» YOUR OBJECTIVE: Once the pictures are set aside, transcribe the remaining data exactly.

» SOURCE MATERIAL:
※

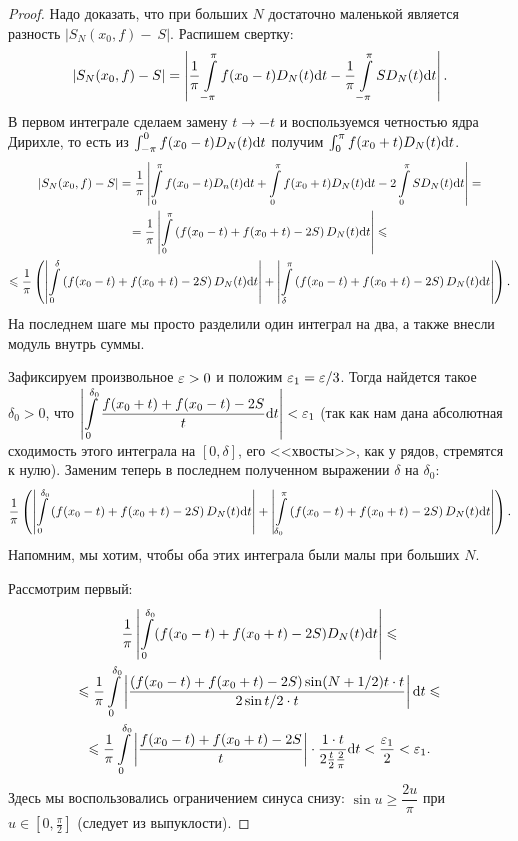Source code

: \begin{proof}
Надо доказать, что при больших $N$ достаточно маленькой является разность $|S_N(x_0, f) -~S|$. Распишем свертку:
\begin{gather*}
|S_N(x_0, f) - S| = \left| \dfrac{1}{\pi} \int\limits_{-\pi}^{\pi}f(x_0 - t)D_N(t)\mathrm{d} t - \dfrac{1}{\pi} \int\limits_{-\pi}^{\pi}SD_N(t)\mathrm{d} t \right|.
\end{gather*}
В первом интеграле сделаем замену $t \to -t$ и воспользуемся четностью ядра Дирихле, то есть из $\int_{-\pi}^{0}f(x_0 - t)D_N(t)\mathrm{d} t$ получим $\int_0^\pi f(x_0 + t)D_N(t)\mathrm{d} t$.
\begin{gather*}
|S_N(x_0, f) - S| = \dfrac{1}{\pi} \left| \int\limits_0^\pi f(x_0 - t)D_n(t)\mathrm{d} t + \int\limits_0^{\pi} f(x_0 + t)D_N(t)\mathrm{d} t - 2\int\limits_0^\pi SD_N(t) \mathrm{d} t \right| = \\ = \dfrac{1}{\pi} \left| \int\limits_0^\pi \left( f(x_0 - t) + f(x_0 + t) - 2S  \right) D_N(t) \mathrm{d} t \right| \leqslant  \\
\leqslant \dfrac{1}{\pi} \left( \left| \int\limits_0^\delta \left( f(x_0 - t) + f(x_0 + t) - 2S  \right) D_N(t) \mathrm{d} t \right| + \left| \int\limits_\delta^\pi \left( f(x_0 - t) + f(x_0 + t) - 2S  \right) D_N(t) \mathrm{d} t \right| \right).
\end{gather*}
На последнем шаге мы просто разделили один интеграл на два, а также внесли модуль внутрь суммы.

Зафиксируем произвольное $\varepsilon > 0$ и положим $\varepsilon_1 = \varepsilon / 3$. Тогда найдется такое $\delta_0 > 0$, что $\left|\displaystyle \int\limits_0^{\delta_0}  \dfrac{f(x_0 + t) + f(x_0 - t) - 2S}{t}\mathrm{d} t \right| < \varepsilon_1$ (так как нам дана абсолютная сходимость этого интеграла на $[0, \delta]$, его <<хвосты>>, как у рядов, стремятся к нулю). Заменим теперь в последнем полученном выражении $\delta$ на $\delta_0$:
$$
\dfrac{1}{\pi} \left( \left| \int\limits_0^{\delta_0} \left( f(x_0 - t) + f(x_0 + t) - 2S  \right) D_N(t) \mathrm{d} t \right| + \left| \int\limits_{\delta_0}^\pi \left( f(x_0 - t) + f(x_0 + t) - 2S  \right) D_N(t) \mathrm{d} t \right| \right).
$$
Напомним, мы хотим, чтобы оба этих интеграла были малы при больших $N$.

Рассмотрим первый:
\begin{multline}
\dfrac{1}{\pi} \left| \int\limits_0^{\delta_0} ( f(x_0 - t) + f(x_0 + t) - 2S  ) D_N(t) \mathrm{d} t \right|\leqslant \\ \leqslant \dfrac{1}{\pi}  \int\limits_0^{\delta_0} \left| \dfrac{(f(x_0 - t) + f(x_0 + t) - 2S) \sin (N + 1/2)t \cdot t}{2 \sin t/2 \cdot t} \right|\mathrm{d} t \leqslant \\
\leqslant \dfrac{1}{\pi}  \int\limits_0^{\delta_0} \left| \dfrac{f(x_0 - t) + f(x_0 + t) - 2S}{t} \right|  \cdot \dfrac{1 \cdot t}{2 \frac{t}{2} \frac{2}{\pi}} \mathrm{d} t < \dfrac{\varepsilon_1}{2} < \varepsilon_1.
\end{multline}
Здесь мы воспользовались ограничением синуса снизу: $\sin u \geq \dfrac{2u}{\pi}$ при $ u \in [0, \frac{\pi}{2}]$ (следует из выпуклости).


\end{proof}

※

» REPLY TO THE TASK:
Source code

: \begin{proof}
Надо доказать, что при больших $N$ достаточно маленькой является разность $|S_N(x_0, f) -~S|$. Распишем свертку:
\begin{gather*}
|S_N(x_0, f) - S| = \left| \dfrac{1}{\pi} \int\limits_{-\pi}^{\pi}f(x_0 - t)D_N(t)\mathrm{d} t - \dfrac{1}{\pi} \int\limits_{-\pi}^{\pi}SD_N(t)\mathrm{d} t \right|.
\end{gather*}
В первом интеграле сделаем замену $t \to -t$ и воспользуемся четностью ядра Дирихле, то есть из $\int_{-\pi}^{0}f(x_0 - t)D_N(t)\mathrm{d} t$ получим $\int_0^\pi f(x_0 + t)D_N(t)\mathrm{d} t$.
\begin{gather*}
|S_N(x_0, f) - S| = \dfrac{1}{\pi} \left| \int\limits_0^\pi f(x_0 - t)D_n(t)\mathrm{d} t + \int\limits_0^{\pi} f(x_0 + t)D_N(t)\mathrm{d} t - 2\int\limits_0^\pi SD_N(t) \mathrm{d} t \right| = \\ = \dfrac{1}{\pi} \left| \int\limits_0^\pi \left( f(x_0 - t) + f(x_0 + t) - 2S  \right) D_N(t) \mathrm{d} t \right| \leqslant  \\
\leqslant \dfrac{1}{\pi} \left( \left| \int\limits_0^\delta \left( f(x_0 - t) + f(x_0 + t) - 2S  \right) D_N(t) \mathrm{d} t \right| + \left| \int\limits_\delta^\pi \left( f(x_0 - t) + f(x_0 + t) - 2S  \right) D_N(t) \mathrm{d} t \right| \right).
\end{gather*}
На последнем шаге мы просто разделили один интеграл на два, а также внесли модуль внутрь суммы.

Зафиксируем произвольное $\varepsilon > 0$ и положим $\varepsilon_1 = \varepsilon / 3$. Тогда найдется такое $\delta_0 > 0$, что $\left|\displaystyle \int\limits_0^{\delta_0}  \dfrac{f(x_0 + t) + f(x_0 - t) - 2S}{t}\mathrm{d} t \right| < \varepsilon_1$ (так как нам дана абсолютная сходимость этого интеграла на $[0, \delta]$, его <<хвосты>>, как у рядов, стремятся к нулю). Заменим теперь в последнем полученном выражении $\delta$ на $\delta_0$:
$$
\dfrac{1}{\pi} \left( \left| \int\limits_0^{\delta_0} \left( f(x_0 - t) + f(x_0 + t) - 2S  \right) D_N(t) \mathrm{d} t \right| + \left| \int\limits_{\delta_0}^\pi \left( f(x_0 - t) + f(x_0 + t) - 2S  \right) D_N(t) \mathrm{d} t \right| \right).
$$
Напомним, мы хотим, чтобы оба этих интеграла были малы при больших $N$.

Рассмотрим первый:
\begin{multline}
\dfrac{1}{\pi} \left| \int\limits_0^{\delta_0} ( f(x_0 - t) + f(x_0 + t) - 2S  ) D_N(t) \mathrm{d} t \right|\leqslant \\ \leqslant \dfrac{1}{\pi}  \int\limits_0^{\delta_0} \left| \dfrac{(f(x_0 - t) + f(x_0 + t) - 2S) \sin (N + 1/2)t \cdot t}{2 \sin t/2 \cdot t} \right|\mathrm{d} t \leqslant \\
\leqslant \dfrac{1}{\pi}  \int\limits_0^{\delta_0} \left| \dfrac{f(x_0 - t) + f(x_0 + t) - 2S}{t} \right|  \cdot \dfrac{1 \cdot t}{2 \frac{t}{2} \frac{2}{\pi}} \mathrm{d} t < \dfrac{\varepsilon_1}{2} < \varepsilon_1.
\end{multline}
Здесь мы воспользовались ограничением синуса снизу: $\sin u \geq \dfrac{2u}{\pi}$ при $ u \in [0, \frac{\pi}{2}]$ (следует из выпуклости).


\end{proof}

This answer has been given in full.